I feel guilty. Is it selfish? I really wanted to be a mother, but I am just so tired. I miss my old life, my pre-baby body, my Saturday mornings, my Thursday nights. I know I shouldn't look forward to work, but I need to get out of here!
Let me be clear, just because you wanted to and for many of you fought hard to become a parent, it doesn't mean that you have to punish yourself for the next I don't know 18-30 years. You should miss these things, these memories of adventure, energy, endless weekends, thrilling professional opportunities, cute outifts for a night out, or even better a new bikini for a get away. I sure do miss them. I look at pictures of myself 10 years ago, and I can't help but say out loud again and again, "wow, I looked so young".
I am going to go out on a limb and say that we should more often tap into these memories, these desires for independence, for accomplishment outside the nursery walls. It is not weak to want your baby to sleep so that you can sleep. It is not selfish to look at and even apply for jobs that you know you shouldn't consider. In fact, if I ran an online diaper company website, I would sell cute clothes, shoes, and accessories for moms so that my customers could get one small break from ordering wipes and lotions and of course diapers.
I love being a mother, but I am not a martyr. I complain a lot and look for ways to catch a break here or there. I started small - - a detour from the grocery store to get a cup of coffee before I got home, dinner by myself.
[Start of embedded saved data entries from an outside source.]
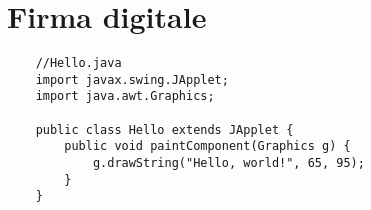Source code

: \chapter{Firma digitale}

\begin{lstlisting}
	//Hello.java
	import javax.swing.JApplet;
	import java.awt.Graphics;
	
	public class Hello extends JApplet {
		public void paintComponent(Graphics g) {
			g.drawString("Hello, world!", 65, 95);
		}    
	}
\end{lstlisting}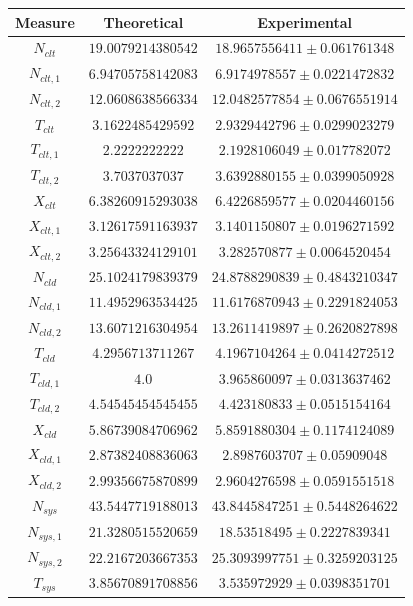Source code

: \begin{figure}
	\begin{center}
		\begin{tabular}{|c||c|c|}
\hline
Measure & Theoretical & Experimental \\
\hline
$N_{clt}$  & $19.0079214380542$ & $18.9657556411\pm 0.061761348$ \\ 
$N_{clt,1}$  & $6.94705758142083$ & $6.9174978557\pm 0.0221472832$ \\ 
$N_{clt,2}$  & $12.0608638566334$ & $12.0482577854\pm 0.0676551914$ \\ 
$T_{clt}$  & $3.1622485429592$ & $2.9329442796\pm 0.0299023279$ \\ 
$T_{clt,1}$  & $2.2222222222$ & $2.1928106049\pm 0.017782072$ \\ 
$T_{clt,2}$  & $3.7037037037$ & $3.6392880155\pm 0.0399050928$ \\ 
$X_{clt}$  & $6.38260915293038$ & $6.4226859577\pm 0.0204460156$ \\ 
$X_{clt,1}$  & $3.12617591163937$ & $3.1401150807\pm 0.0196271592$ \\ 
$X_{clt,2}$  & $3.25643324129101$ & $3.282570877\pm 0.0064520454$ \\ 
\hline 
$N_{cld}$  & $25.1024179839379$ & $24.8788290839\pm 0.4843210347$ \\ 
$N_{cld,1}$  & $11.4952963534425$ & $11.6176870943\pm 0.2291824053$ \\ 
$N_{cld,2}$  & $13.6071216304954$ & $13.2611419897\pm 0.2620827898$ \\ 
$T_{cld}$  & $4.2956713711267$ & $4.1967104264\pm 0.0414272512$ \\ 
$T_{cld,1}$  & $4.0$ & $3.965860097\pm 0.0313637462$ \\ 
$T_{cld,2}$  & $4.54545454545455$ & $4.423180833\pm 0.0515154164$ \\ 
$X_{cld}$  & $5.86739084706962$ & $5.8591880304\pm 0.1174124089$ \\ 
$X_{cld,1}$  & $2.87382408836063$ & $2.8987603707\pm 0.05909048$ \\ 
$X_{cld,2}$  & $2.99356675870899$ & $2.9604276598\pm 0.0591551518$ \\ 
\hline 
$N_{sys}$  & $43.5447719188013$ & $43.8445847251\pm 0.5448264622$ \\ 
$N_{sys,1}$  & $21.3280515520659$ & $18.53518495\pm 0.2227839341$ \\ 
$N_{sys,2}$  & $22.2167203667353$ & $25.3093997751\pm 0.3259203125$ \\ 
$T_{sys}$  & $3.85670891708856$ & $3.535972929\pm 0.0398351701$ \\ 

\end{tabular}
\end{center}
\end{figure}
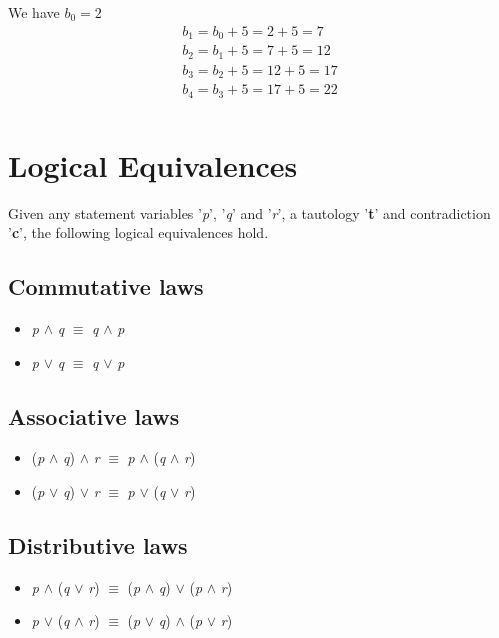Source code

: \documentclass{article}
\begin{document}
We have $b_{0} = 2$
\begin{align}
b_{1} = b_{0} + 5 = 2 + 5 = 7 \\
b_{2} = b_{1} + 5 = 7 + 5 = 12 \\
b_{3} = b_{2} + 5 = 12 + 5 = 17 \\
b_{4} = b_{3} + 5 = 17 + 5 = 22 \\
\end{align}

\section{Logical Equivalences}

Given any statement variables '\textit{p}', '\textit{q}' and '\textit{r}', a tautology '\textbf{t}' and contradiction '\textbf{c}', the following
logical equivalences hold.


\subsection{Commutative laws}
\begin{itemize} 
\item \textit{p} $\wedge$ \textit{q} $\equiv$ \textit{q} $\wedge$ \textit{p}
\item \textit{p} $\lor$ \textit{q} $\equiv$ \textit{q} $\lor$ \textit{p}
\end{itemize}

\subsection{Associative laws}
\begin{itemize}
\item (\textit{p} $\wedge$ \textit{q}) $\wedge$ \textit{r} $\equiv$ \textit{p} $\wedge$ (\textit{q} $\wedge$ \textit{r})
\item (\textit{p} $\lor$ \textit{q}) $\lor$ \textit{r} $\equiv$ \textit{p} $\lor$ (\textit{q} $\lor$ \textit{r})
\end{itemize}

\subsection{Distributive laws}
\begin{itemize}
\item \textit{p} $\wedge$ (\textit{q} $\lor$ \textit{r}) $\equiv$ (\textit{p} $\wedge$ \textit{q}) $\lor$ (\textit{p} $\wedge$ \textit{r})
\item \textit{p} $\lor$ (\textit{q} $\wedge$ \textit{r}) $\equiv$ (\textit{p} $\lor$ \textit{q}) $\wedge$ (\textit{p} $\lor$ \textit{r})
\end{itemize}
\end{document}
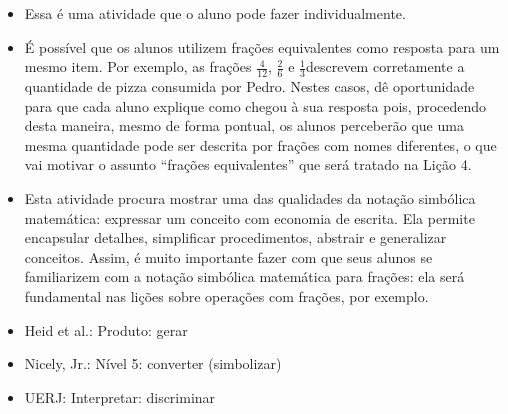   \vspace{.1cm}

  \vspace{.1cm}

  \begin{itemize} %
    \item       Essa é uma atividade que o aluno pode fazer individualmente.
    \item       É possível que os alunos utilizem frações equivalentes como resposta para um mesmo item. Por exemplo, as frações       $\frac{4}{12}$,       $\frac{2}{6}$ e       $\frac{1}{3}$descrevem corretamente a quantidade de pizza consumida por Pedro. Nestes casos, dê oportunidade para que cada aluno explique como chegou à sua resposta pois, procedendo desta maneira, mesmo de forma pontual, os alunos perceberão que uma mesma quantidade pode ser descrita por frações com nomes diferentes, o que vai motivar o assunto ``frações equivalentes''     que será tratado na Lição 4.
    \item       Esta atividade procura mostrar uma das qualidades da notação simbólica matemática: expressar um conceito com economia de escrita. Ela permite encapsular detalhes, simplificar procedimentos, abstrair e generalizar conceitos. Assim, é muito importante fazer com que seus alunos se familiarizem com a notação simbólica matemática para frações: ela será fundamental nas lições sobre operações com frações, por exemplo.
\end{itemize} %


  \vspace{.1cm}

 \vspace{.1cm}
\begin{itemize} %
    \item       Heid et al.: Produto: gerar
    \item       Nicely, Jr.: Nível 5: converter (simbolizar)
    \item       UERJ: Interpretar: discriminar
\end{itemize} %


%

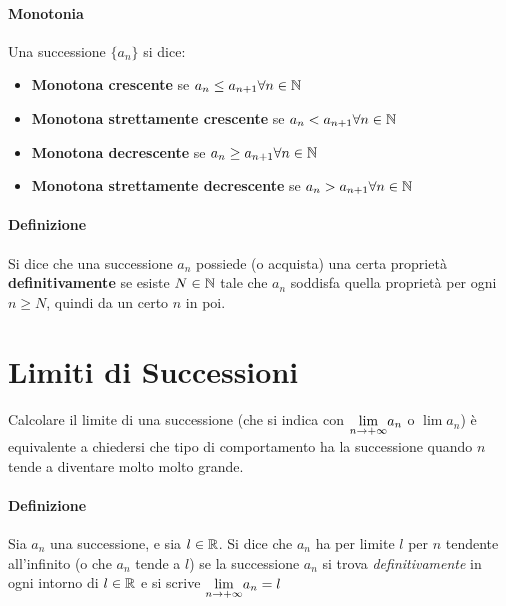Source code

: \documentclass[12pt, a4paper, openany]{book}
\begin{document}
\paragraph*{Monotonia} Una successione $\{a_n\}$ si dice:
\begin{itemize}
	\item \textbf{Monotona crescente} se $a_n\leq a_{n+1} \forall n \in \mathbb{N}$
	\item \textbf{Monotona strettamente crescente} se $a_n < a_{n+1} \forall n \in \mathbb{N}$
	\item \textbf{Monotona decrescente} se $a_n \geq a_{n+1} \forall n\in\mathbb{N}$
	\item \textbf{Monotona strettamente decrescente} se $a_n > a_{n+1} \forall n \in \mathbb{N}$
\end{itemize}

\paragraph*{Definizione} Si dice che una successione {$a_n$} possiede (o acquista) una certa proprietà \textbf{definitivamente} se esiste $N \in \mathbb{N}$ tale che
$a_n$ soddisfa quella proprietà per ogni $n \geq N$, quindi da un certo $n$ in poi.


\section{Limiti di Successioni}
\paragraph*{}Calcolare il limite di una successione (che si indica con $\underset{n \to +\infty}{\lim}a_n$ o $\lim a_n$)
è equivalente a chiedersi che tipo di comportamento ha la successione quando $n$ tende a diventare molto molto grande.

\paragraph*{Definizione} Sia $a_n$ una successione, e sia $l \in \mathbb{R}$.
Si dice che $a_n$ ha per limite $l$ per $n$ tendente all'infinito (o che $a_n$ tende a $l$)
se la successione $a_n$ si trova \emph{definitivamente} in ogni intorno di $l \in \mathbb{R}$
e si scrive $\underset{n \to +\infty}{\lim} a_n = l$
\end{document}
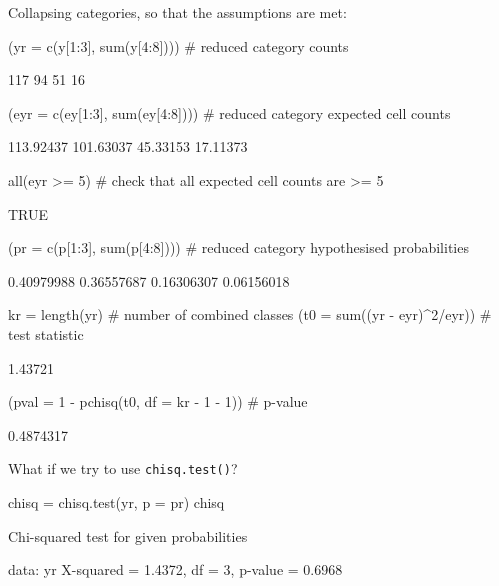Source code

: \documentclass[a4paper]{article}
\begin{document}
Collapsing categories, so that the assumptions are met:
\begin{Schunk}
\begin{Sinput}
(yr = c(y[1:3], sum(y[4:8])))  # reduced category counts
\end{Sinput}
\begin{Soutput}
[1] 117  94  51  16
\end{Soutput}
\begin{Sinput}
(eyr = c(ey[1:3], sum(ey[4:8])))  # reduced category expected cell counts
\end{Sinput}
\begin{Soutput}
[1] 113.92437 101.63037  45.33153  17.11373
\end{Soutput}
\begin{Sinput}
all(eyr >= 5)  # check that all expected cell counts are >= 5
\end{Sinput}
\begin{Soutput}
[1] TRUE
\end{Soutput}
\begin{Sinput}
(pr = c(p[1:3], sum(p[4:8])))  # reduced category hypothesised probabilities
\end{Sinput}
\begin{Soutput}
[1] 0.40979988 0.36557687 0.16306307 0.06156018
\end{Soutput}
\begin{Sinput}
kr = length(yr)  # number of combined classes
(t0 = sum((yr - eyr)^2/eyr))  # test statistic
\end{Sinput}
\begin{Soutput}
[1] 1.43721
\end{Soutput}
\begin{Sinput}
(pval = 1 - pchisq(t0, df = kr - 1 - 1))  # p-value
\end{Sinput}
\begin{Soutput}
[1] 0.4874317
\end{Soutput}
\end{Schunk}
What if we try to use \lstinline|chisq.test()|?
\begin{Schunk}
\begin{Sinput}
chisq = chisq.test(yr, p = pr)
chisq
\end{Sinput}
\begin{Soutput}

	Chi-squared test for given probabilities

data:  yr
X-squared = 1.4372, df = 3, p-value = 0.6968
\end{Soutput}
\end{Schunk}
\end{document}
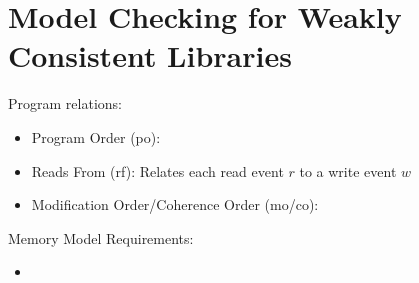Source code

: \documentclass[12pt]{article}
\begin{document}
\section{Model Checking for Weakly Consistent Libraries}
Program relations:
\begin{itemize}
    \item Program Order (po):
    \item Reads From (rf): Relates each read event $r$ to a write event $w$
    \item Modification Order/Coherence Order (mo/co): 
\end{itemize}

Memory Model Requirements:
\begin{itemize}
    \item 
\end{itemize}
\end{document}

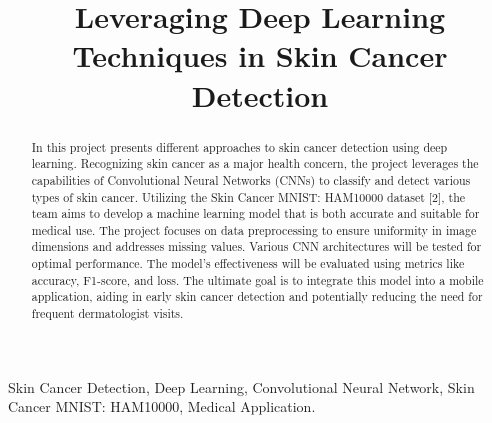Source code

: \documentclass[conference]{IEEEtran}
\begin{document}
\title{Leveraging Deep Learning Techniques in
Skin Cancer Detection\\
}

\author{
\and
{}
\and
{}
}

\maketitle

\begin{abstract}
In this project presents different approaches to skin cancer detection using deep learning. Recognizing skin cancer as a major health concern, the project leverages the capabilities of Convolutional Neural Networks (CNNs) to classify and detect various types of skin cancer. Utilizing the Skin Cancer MNIST: HAM10000 dataset [2], the team aims to develop a machine learning model that is both accurate and suitable for medical use. The project focuses on data preprocessing to ensure uniformity in image dimensions and addresses missing values. Various CNN architectures will be tested for optimal performance. The model's effectiveness will be evaluated using metrics like accuracy, F1-score, and loss. The ultimate goal is to integrate this model into a mobile application, aiding in early skin cancer detection and potentially reducing the need for frequent dermatologist visits.
\newline
\end{abstract}

\begin{IEEEkeywords}

Skin Cancer Detection, Deep Learning, Convolutional Neural Network, Skin Cancer
MNIST: HAM10000, Medical Application.
\end{IEEEkeywords}
\end{document}
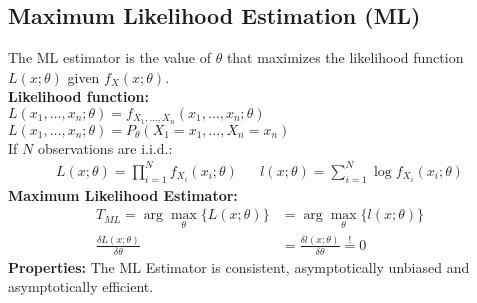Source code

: \begin{mdframed}[style=eqbox]
  \subsection{Maximum Likelihood Estimation (ML)}
  The ML estimator is the value of $\theta$ that maximizes the likelihood function $L(x;\theta)$ given $f_X(x; \theta)$.\\[0.25em]
  \textbf{Likelihood function:}\\
  $L(x_1, \ldots, x_n; \theta) = f_{X_1, \ldots, X_n}(x_1, \ldots, x_n; \theta)$\\
  $L(x_1, \ldots, x_n; \theta) = P_\theta(X_1 = x_1, \ldots, X_n = x_n)$\\[0.5em]
  If $N$ observations are i.i.d.:
  \vspace*{-4pt}
  \begin{align*}
    L(x;\theta) = \prod_{i=1}^N f_{X_i}(x_i; \theta) && l(x;\theta) = \sum_{i=1}^N \log f_{X_i}(x_i; \theta)
  \end{align*}
  \textbf{Maximum Likelihood Estimator:}
  \vspace*{-4pt}
  \begin{align*}
    T_{ML} = \arg \max_\theta \{ L(x;\theta) \} &= \arg\max_\theta \{ l(x;\theta)\}\\
    \frac{\delta L(x;\theta)}{\delta \theta} &= \frac{\delta l(x;\theta)}{\delta \theta} \overset{!}{ =} 0
  \end{align*}
  \textbf{Properties:}
  The ML Estimator is consistent, asymptotically unbiased and asymptotically efficient.
\end{mdframed}
\newpage

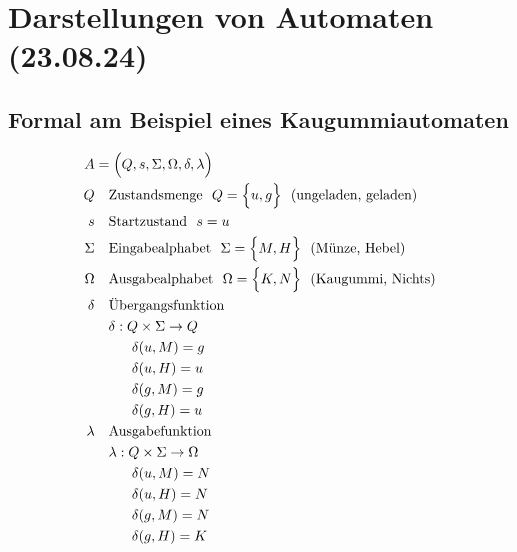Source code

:\documentclass[12pt,a4paper]{report}
\begin{document}
	\section{Darstellungen von Automaten (23.08.24)}
	\subsection{Formal am Beispiel eines Kaugummiautomaten}
	\begin{align*}
		A &= \Bigl(Q, s, \Sigma, \Omega, \delta, \lambda\Bigl) \\
		Q & \ \ \ \text{Zustandsmenge}\ \ Q = \Bigl\{u, g\Bigl\}\ \ (\text{ungeladen, geladen})\\
		s & \ \ \ \text{Startzustand}\ \ s = u\\
		\Sigma &\ \ \ \text{Eingabealphabet}\ \ \Sigma = \Bigl\{M, H\Bigl\}\ \ (\text{Münze, Hebel})\\
		\Omega & \ \ \ \text{Ausgabealphabet}\ \ \Omega = \Bigl\{K, N\Bigl\}\ \ (\text{Kaugummi, Nichts})\\
		\delta &\ \ \ \text{Übergangsfunktion} \\
		&\ \ \ \delta: Q \times \Sigma \to Q\\
		&\ \ \ \ \ \ \ \ \delta(u,M) = g\\
		&\ \ \ \ \ \ \ \ \delta(u,H) = u\\
		&\ \ \ \ \ \ \ \ \delta(g,M) = g\\
		&\ \ \ \ \ \ \ \ \delta(g,H) = u\\
		\lambda &\ \ \ \text{Ausgabefunktion} \\
		&\ \ \ \lambda: Q \times \Sigma \to \Omega\\
		&\ \ \ \ \ \ \ \ \delta(u,M) = N\\
		&\ \ \ \ \ \ \ \ \delta(u,H) = N\\
		&\ \ \ \ \ \ \ \ \delta(g,M) = N\\
		&\ \ \ \ \ \ \ \ \delta(g,H) = K\\
	\end{align*}
	\subsection{}
\end{document}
On the sleep front, I took work that required me to be out of the house at bedtime and believe it or not, my husband was able to put the children to bed without me. In fact, I think Loewy was a better sleeper because of it. I met friends for a quick drink after work, and boy oh boy I was tired the next day, but I was happy.
I work with women who need to work to feel better, and I work with women who need to not work to feel better. I help families who have no choice but to work and wish they could change that. These parents might initially seem very different, but they do have quite a bit in common. They all feel guilty for wanting or having to work (or not work); they all feel selfish for wanting to sleep and get a break. I understand that. I wish I could change it, but I can't even get rid of my own guilt about working, needing a break. However I can say with confidence that I respect a parent who is willing to say that this is tough, much tougher than she thought it would be. Honestly, I think the choice to take a moment and be kind to yourself is heroic and one of the best things you can do as a parent.